There should be no third way.

There is absolutely no reason to create some newfangled and untested system to charge and try those few terrorism suspects whose legal fates present President Barack Obama with an excruciating political decision.

For years, the Bush administration told us that those held at the Guantanamo Bay prison camp were so evil that they could not be charged or tried in any U.S. or international court. But for almost as many years, the Bush administration released and repatriated the bulk of these men — more than 500 altogether. Though the Pentagon says some have returned to the terrorist cause, even the government claims only a few are still worrisome.

Now Obama has ordered that the Guantanamo prison be closed. His executive order contemplates three fates for the roughly 245 prisoners still held there. One is to continue releasing them, as the Bush administration has done. Another is to charge those whose cases can readily be handled in civilian courts through the federal criminal justice system.

And the third? Well, no one knows. The order says that those who aren’t released or charged in U.S. courts shall have their cases disposed of through “lawful means, consistent with the national security and foreign policy interests of the United States and the interests of justice.”

In the interest of justice, no third system should be created — because none is necessary.

Since the terrorist attacks of 9/11, the incessant refrain has been that some of those swept up and imprisoned during the so-called war on terror are so dangerous, their plots so potentially devastating, that they cannot be tried in civilian courts or in the U.S. military legal system. But this isn’t a legal statement; it’s a political one. It was concocted by the Bush administration to rationalize everything from its abandonment of the Geneva Conventions governing the treatment of wartime detainees to its use of torture and other abusive interrogation techniques.

The facts contradict this fiction.

In an exhaustive study of terrorism prosecutions conducted by two former federal prosecutors for Human Rights First, the outcome of cases brought against 257 individuals charged in U.S. courts with a wide range of terrorism offenses was clear: They were convicted and put away, many of them for life. Of the 160 defendants whose cases were finished between Sept.12, 2001, and Dec. 31, 2007, the overwhelming majority — 90 percent — were found guilty. Only about 9 percent of the cases were dismissed or ended in acquittal.

The study, released last year, didn’t include in its count the most successful terrorism prosecutions of all: the far-reaching cases that federal prosecutors in New York won during the 1990s.

In a series of spectacular trials, prosecutors convicted those charged in the first World Trade Center bombing and more. They put away terrorists who plotted to simultaneously blow up several U.S. jetliners flying over the Pacific. They broke up a sophisticated terrorist cell that had intended to unleash a day of horror in New York by bombing the United Nations building, the Lincoln and Holland tunnels, the George Washington Bridge and the main federal office building in Manhattan. In a trial that took place just before the 9/11 attacks, the government also convicted the conspirators who carried out the 1998 bombings of U.S. embassies in Africa.

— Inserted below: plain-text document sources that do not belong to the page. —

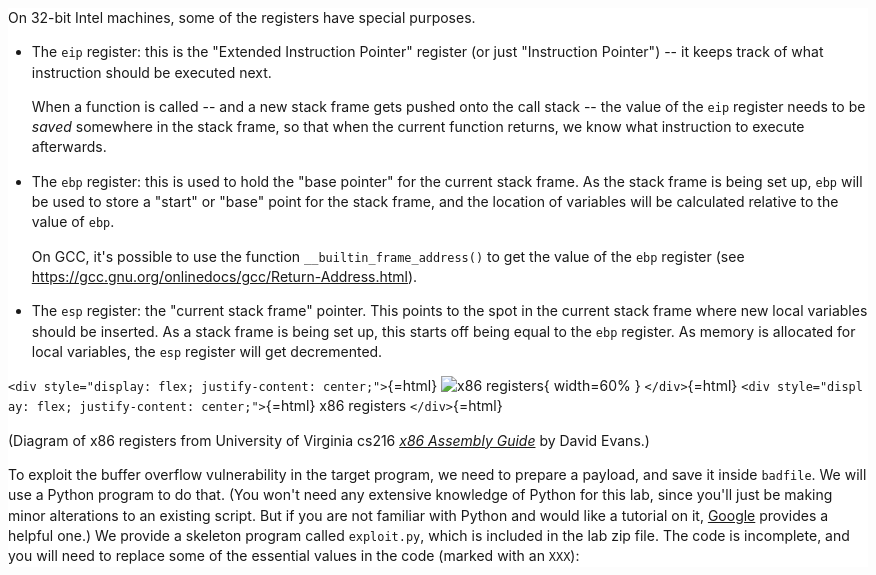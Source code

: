 On 32-bit Intel machines, some of the registers have special purposes.

- The `eip` register: this is the "Extended Instruction Pointer"
  register (or just "Instruction Pointer") -- it keeps track of what
  instruction should be executed next.

  When a function is called -- and a new stack frame gets pushed
  onto the call stack -- the value of the `eip` register needs to be
  *saved* somewhere in the stack frame, so that when the current
  function returns, we know what instruction to execute afterwards.

- The `ebp` register: this is used to hold the "base pointer"
  for the current stack frame. As the stack frame is being set up,
  `ebp` will be used to store a "start" or "base" point for the stack
  frame, and the location of variables will be calculated relative to
  the value of `ebp`.

  On GCC, it's possible to use the function
  `__builtin_frame_address()` to
  get the value of the `ebp` register (see <https://gcc.gnu.org/onlinedocs/gcc/Return-Address.html>).

- The `esp` register: the "current stack frame" pointer. This
  points to the spot in the current stack frame where
  new local variables should be inserted.
  As a stack frame is being set up, this starts off being equal
  to the `ebp` register. As memory is allocated for local variables,
  the `esp` register will get decremented.

`<div style="display: flex; justify-content: center;">`{=html}
![](images/x86-registers.png "x86 registers"){ width=60% }
`</div>`{=html}
`<div style="display: flex; justify-content: center;">`{=html}
x86 registers
`</div>`{=html}


(Diagram of x86 registers from University of Virginia cs216 [*x86
Assembly Guide*](https://www.cs.virginia.edu/~evans/cs216/guides/x86.html) by
David Evans.)

</div>


To exploit the buffer
overflow vulnerability in the target program, we need to prepare a payload, and save
it inside `badfile`. We will use a Python program to do that.
(You won't need any extensive knowledge of Python for this lab, since you'll just be making
minor alterations to an existing script. But if you are not familiar with Python and
would like a tutorial on it, [Google][pytute] provides a helpful one.)
We provide a skeleton program called
`exploit.py`, which is included in the lab zip file.
The code is incomplete, and you will need to replace
some of the essential values in the code (marked with an
`XXX`):

[pytute]: https://developers.google.com/edu/python/introduction


[gitpod]: https://gitpod.io/
[docker]: https://docs.docker.com/get-started/overview/
[canaries]: https://www.sans.org/blog/stack-canaries-gingerly-sidestepping-the-cage/
[gcc-stack-protector]: https://developers.redhat.com/articles/2022/06/02/use-compiler-flags-stack-protection-gcc-and-clang#stack_canary
[gcc-stack-man]: https://gcc.gnu.org/onlinedocs/gcc-12.2.0/gcc/Instrumentation-Options.html#Instrumentation-Options
[shellcode]: https://en.wikipedia.org/wiki/Shellcode
[man-execve]: https://man7.org/linux/man-pages/man2/execve.2.html
[teensy]: http://www.muppetlabs.com/~breadbox/software/tiny/teensy.html
[^assembly]: Also called [assembly][assembly], assembler language, assembler
[assembly]: https://en.wikipedia.org/wiki/Assembly_language
[^registers]: A small, named memory cell used by the processor.
[x86-asm-guide]: https://www.cs.virginia.edu/~evans/cs216/guides/x86.html
[^objdump]: You can replicate this by saving the assembly code as
[nasm]: https://www.nasm.us
[lab-zip]: https://cits3007.github.io/labs/bufoverflow-code.zip
[func-ptr-decl]: https://www.cprogramming.com/tutorial/function-pointers.html#:~:text=Function%20Pointer%20Syntax
[personality]: https://man7.org/linux/man-pages/man2/personality.2.html
[man-fork]: https://man7.org/linux/man-pages/man2/fork.2.html
[man-exec]: https://man7.org/linux/man-pages/man3/exec.3.html
[register]: https://en.wikipedia.org/wiki/Processor_register
[^mem-seg]: The man page for [proc](https://linux.die.net/man/5/proc) explains
[^main_line]: A little math tells us that (*location_in_main* $-$
[gdb-conv-var]: https://sourceware.org/gdb/onlinedocs/gdb/Convenience-Vars.html
[^intptr]: Technically, it would be more appropriate to treat `$saved_eip`
[x-command]: https://visualgdb.com/gdbreference/commands/x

In many of these cases, the very issues now argued as being too difficult to surmount were overcome. Evidence gathered through intelligence was used. Controversies over the way suspects were transported to the United States from abroad were resolved, as were questions about incriminating statements made to law enforcement personnel during these trips. As for the claim that we should thwart terrorists before they strike — not try them afterward — that, too, is answered, by the prosecutions that disrupted embryonic plots.

The terrorist who is too difficult to try is “an imaginary category,” says Shayana Kadidal, chief of the Guantanamo project at the Center for Constitutional Rights. Even among those who have been tortured, Kadidal says, there is a rare case — indeed, only a hypothetical one — in which there is no other evidence to be used.

Having now called for a more rational, humane and transparent way for the United States to treat those who would harm it, Obama must not make a political judgment that would muddy our moral standing once again.